* [ASSIGNMENT]
The answer must consist solely of the lines from the start of the records through the line containing "<h4>Programmes</h4>", restated word for word, with no pictures.

(Rendered images with source text)
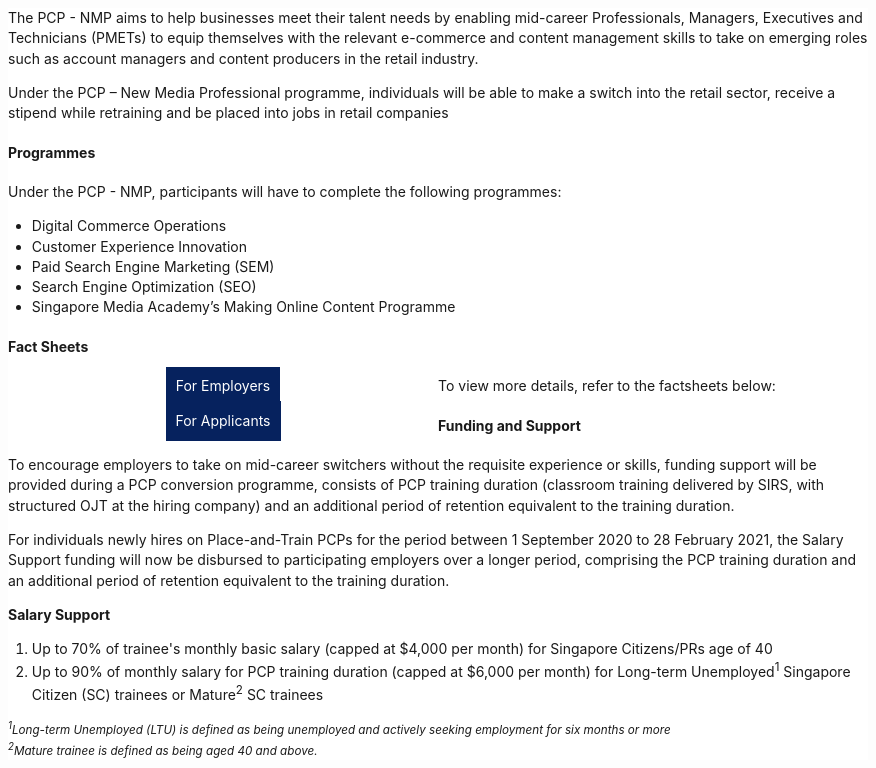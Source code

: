The PCP - NMP aims to help businesses meet their talent needs by enabling mid-career Professionals, Managers, Executives and Technicians (PMETs) to equip 
themselves with the relevant e-commerce and content management skills to take on emerging roles such as account managers and content producers in the retail 
industry. 

Under the PCP – New Media Professional programme, individuals will be able to make a switch into the retail sector, receive a stipend while retraining and be 
placed into jobs in retail companies

<h4>Programmes</h4>

Under the PCP - NMP, participants will have to complete the following programmes:
<ul>
<li>Digital Commerce Operations</li>
<li>Customer Experience Innovation</li>
<li>Paid Search Engine Marketing (SEM)</li>
<li>Search Engine Optimization (SEO)</li>
<li>Singapore Media Academy’s Making Online Content Programme</li>
</ul>

<h4>Fact Sheets</h4>
To view more details, refer to the factsheets below:

<div style="width:50%;float:left;"><center><a href="/documents-2021/Services_PCP_NMP_Employer_Factsheet_v1_Jan 21.pdf" style="background-color:#06225e; border:white; color:white; padding: 10px 10px; text-align:center; display:inline-
block; margin: 4px 2px; cursor:pointer;text-decoration:none;">For Employers</a></center></div>

<div style="width:50%;float:left;"><center><a href="/documents-2021/Services_PCP_NMP_Applicants_Factsheet_v1_Jan 21.pdf" style="background-color:#06225e; border:white; color:white; padding: 10px 10px; text-align:center; display:inline-block; margin: 4px 2px; cursor:pointer;text-decoration:none;">For Applicants</a></center></div>

<h4>Funding and Support</h4>

<p>To encourage employers to take on mid-career switchers without the requisite experience or skills, funding support will be provided during a PCP conversion programme, consists of PCP training duration (classroom training delivered by SIRS, with structured OJT at the hiring company) and an additional period of retention equivalent to the training duration.</p>

<p>For individuals newly hires on Place-and-Train PCPs for the period between 1 September 2020 to 28 February 2021, the Salary Support funding will now be disbursed to participating employers over a longer period, comprising the PCP training duration and an additional period of retention equivalent to the training duration.</p>

<b>Salary Support</b>
<ol>
	<li>Up to 70% of trainee's monthly basic salary (capped at $4,000 per month) for Singapore Citizens/PRs age of 40</li>
	<li>Up to 90% of monthly salary for PCP training duration (capped at $6,000 per month) for Long-term Unemployed<sup>1</sup> Singapore Citizen (SC) trainees or Mature<sup>2</sup> SC trainees</li>
	</ol>

<small><i><sup>1</sup>Long-term Unemployed (LTU) is defined as being unemployed and actively seeking employment for six months or more<br>
	<sup>2</sup>Mature trainee is defined as being aged 40 and above.</i></small>
	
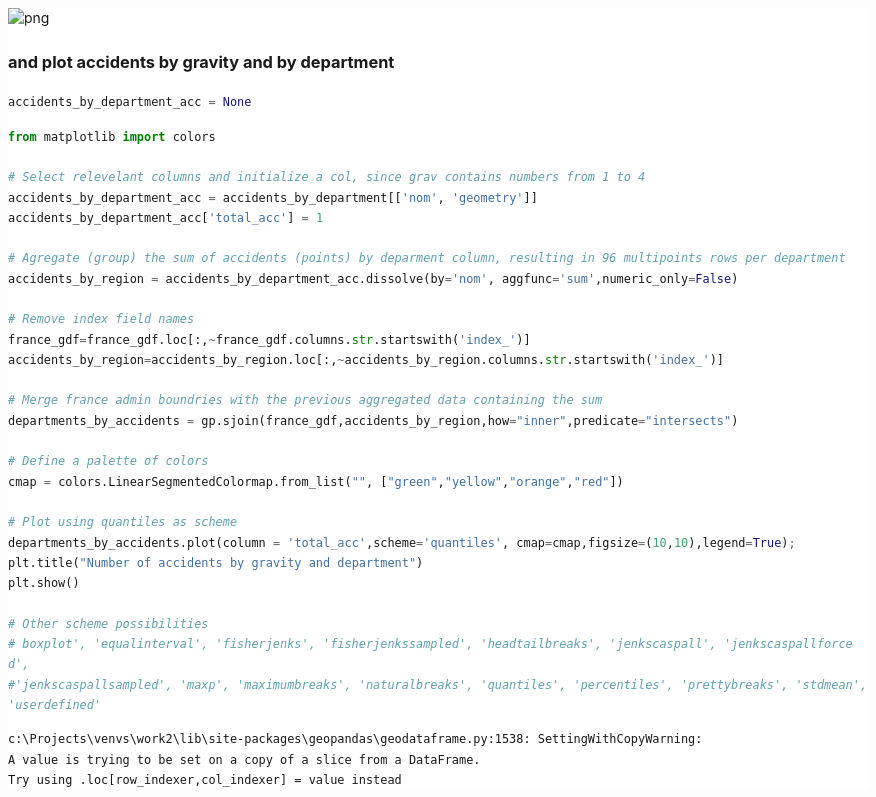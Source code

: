 


    
![png](../../img/bike/output_27_1.png)
    


### and plot accidents by gravity and by department


```python
accidents_by_department_acc = None
```


```python
from matplotlib import colors

# Select relevelant columns and initialize a col, since grav contains numbers from 1 to 4
accidents_by_department_acc = accidents_by_department[['nom', 'geometry']]
accidents_by_department_acc['total_acc'] = 1

# Agregate (group) the sum of accidents (points) by deparment column, resulting in 96 multipoints rows per department
accidents_by_region = accidents_by_department_acc.dissolve(by='nom', aggfunc='sum',numeric_only=False)

# Remove index field names
france_gdf=france_gdf.loc[:,~france_gdf.columns.str.startswith('index_')]
accidents_by_region=accidents_by_region.loc[:,~accidents_by_region.columns.str.startswith('index_')]

# Merge france admin boundries with the previous aggregated data containing the sum
departments_by_accidents = gp.sjoin(france_gdf,accidents_by_region,how="inner",predicate="intersects")

# Define a palette of colors
cmap = colors.LinearSegmentedColormap.from_list("", ["green","yellow","orange","red"])

# Plot using quantiles as scheme
departments_by_accidents.plot(column = 'total_acc',scheme='quantiles', cmap=cmap,figsize=(10,10),legend=True);
plt.title("Number of accidents by gravity and department")
plt.show()

# Other scheme possibilities
# boxplot', 'equalinterval', 'fisherjenks', 'fisherjenkssampled', 'headtailbreaks', 'jenkscaspall', 'jenkscaspallforced', 
#'jenkscaspallsampled', 'maxp', 'maximumbreaks', 'naturalbreaks', 'quantiles', 'percentiles', 'prettybreaks', 'stdmean', 'userdefined'
```

    c:\Projects\venvs\work2\lib\site-packages\geopandas\geodataframe.py:1538: SettingWithCopyWarning: 
    A value is trying to be set on a copy of a slice from a DataFrame.
    Try using .loc[row_indexer,col_indexer] = value instead
    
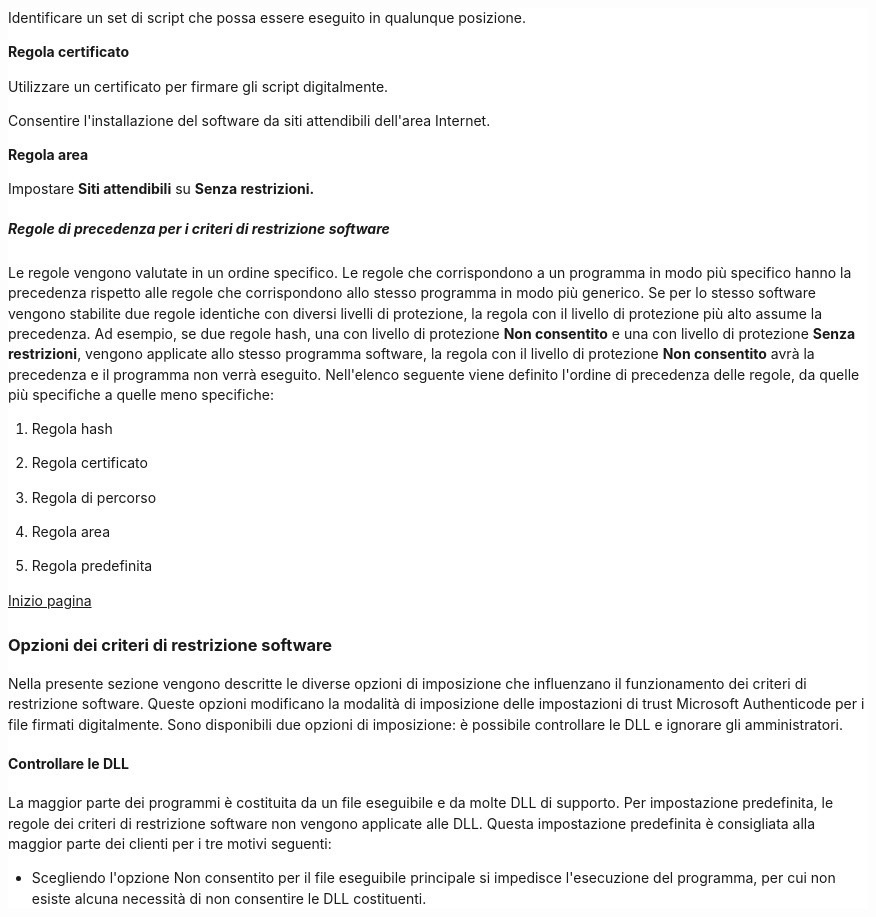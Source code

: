 <tr class="even">
<td style="border:1px solid black;"><p>Identificare un set di script che possa essere eseguito in qualunque posizione.</p></td>
<td style="border:1px solid black;"><p><strong>Regola certificato</strong></p>
<p>Utilizzare un certificato per firmare gli script digitalmente.</p></td>
</tr>
<tr class="odd">
<td style="border:1px solid black;"><p>Consentire l'installazione del software da siti attendibili dell'area Internet.</p></td>
<td style="border:1px solid black;"><p><strong>Regola area</strong></p>
<p>Impostare <strong>Siti attendibili</strong> su <strong>Senza restrizioni.</strong></p></td>
</tr>
</tbody>
</table>
<p> </p>

##### Regole di precedenza per i criteri di restrizione software

Le regole vengono valutate in un ordine specifico. Le regole che corrispondono a un programma in modo più specifico hanno la precedenza rispetto alle regole che corrispondono allo stesso programma in modo più generico. Se per lo stesso software vengono stabilite due regole identiche con diversi livelli di protezione, la regola con il livello di protezione più alto assume la precedenza. Ad esempio, se due regole hash, una con livello di protezione **Non consentito** e una con livello di protezione **Senza restrizioni**, vengono applicate allo stesso programma software, la regola con il livello di protezione **Non consentito** avrà la precedenza e il programma non verrà eseguito. Nell'elenco seguente viene definito l'ordine di precedenza delle regole, da quelle più specifiche a quelle meno specifiche:

1.  Regola hash

2.  Regola certificato

3.  Regola di percorso

4.  Regola area

5.  Regola predefinita

[](#mainsection)[Inizio pagina](#mainsection)

### Opzioni dei criteri di restrizione software

Nella presente sezione vengono descritte le diverse opzioni di imposizione che influenzano il funzionamento dei criteri di restrizione software. Queste opzioni modificano la modalità di imposizione delle impostazioni di trust Microsoft Authenticode per i file firmati digitalmente. Sono disponibili due opzioni di imposizione: è possibile controllare le DLL e ignorare gli amministratori.

#### Controllare le DLL

La maggior parte dei programmi è costituita da un file eseguibile e da molte DLL di supporto. Per impostazione predefinita, le regole dei criteri di restrizione software non vengono applicate alle DLL. Questa impostazione predefinita è consigliata alla maggior parte dei clienti per i tre motivi seguenti:

-   Scegliendo l'opzione Non consentito per il file eseguibile principale si impedisce l'esecuzione del programma, per cui non esiste alcuna necessità di non consentire le DLL costituenti.
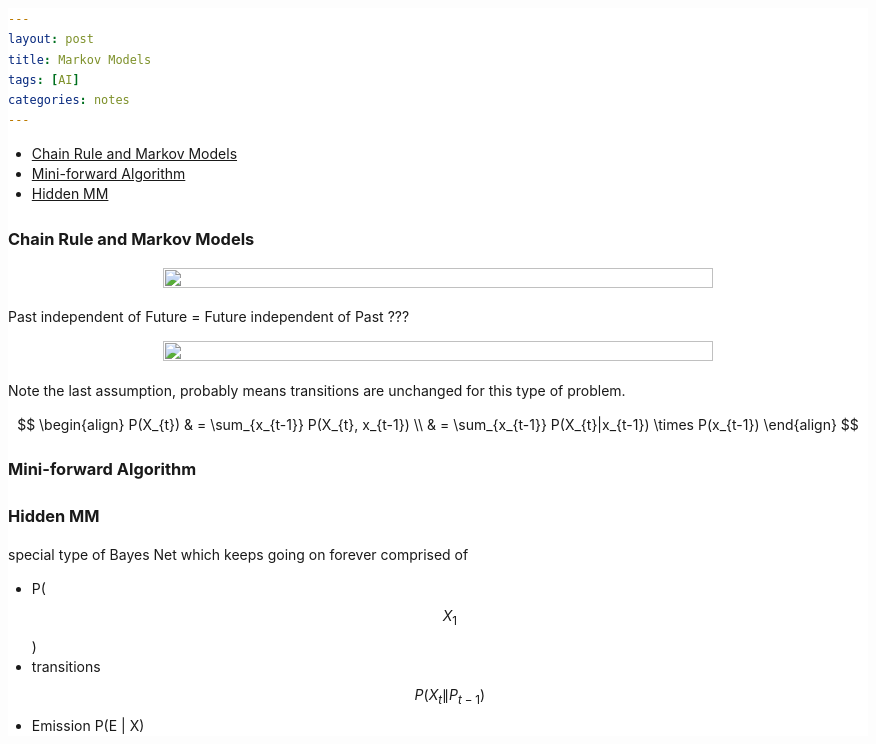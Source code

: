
 ```yaml
---
layout: post
title: Markov Models
tags: [AI]
categories: notes
---
```



- [Chain Rule and Markov Models](#chain-rule-and-markov-models)
- [Mini-forward Algorithm](#mini-forward-algorithm)
- [Hidden MM](#hidden-mm)


### Chain Rule and Markov Models

<p align="center">
    <img src="../../img/post-img/markov-models/1.png" height="80%" width="80%">
</p>

Past independent of Future = Future independent of Past ???
<p align="center">
    <img src="../../img/post-img/markov-models/2.png" height="80%" width="80%">
</p>
Note the last assumption, probably means transitions are unchanged for this type of problem.

$$
\begin{align}
P(X_{t}) & = \sum_{x_{t-1}} P(X_{t}, x_{t-1}) \\
 & = \sum_{x_{t-1}} P(X_{t}|x_{t-1}) \times P(x_{t-1})
\end{align}
$$

### Mini-forward Algorithm

### Hidden MM
special type of Bayes Net which keeps going on forever
comprised of 
- P($$X_{1}$$)
- transitions $$P(X_{t} \| P_{t-1})$$
- Emission P(E \| X)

* [EXERCISE ANSWER]
Source code

:The PCP - NMP aims to help businesses meet their talent needs by enabling mid-career Professionals, Managers, Executives and Technicians (PMETs) to equip 
themselves with the relevant e-commerce and content management skills to take on emerging roles such as account managers and content producers in the retail 
industry. 

Under the PCP – New Media Professional programme, individuals will be able to make a switch into the retail sector, receive a stipend while retraining and be 
placed into jobs in retail companies

<h4>Programmes</h4>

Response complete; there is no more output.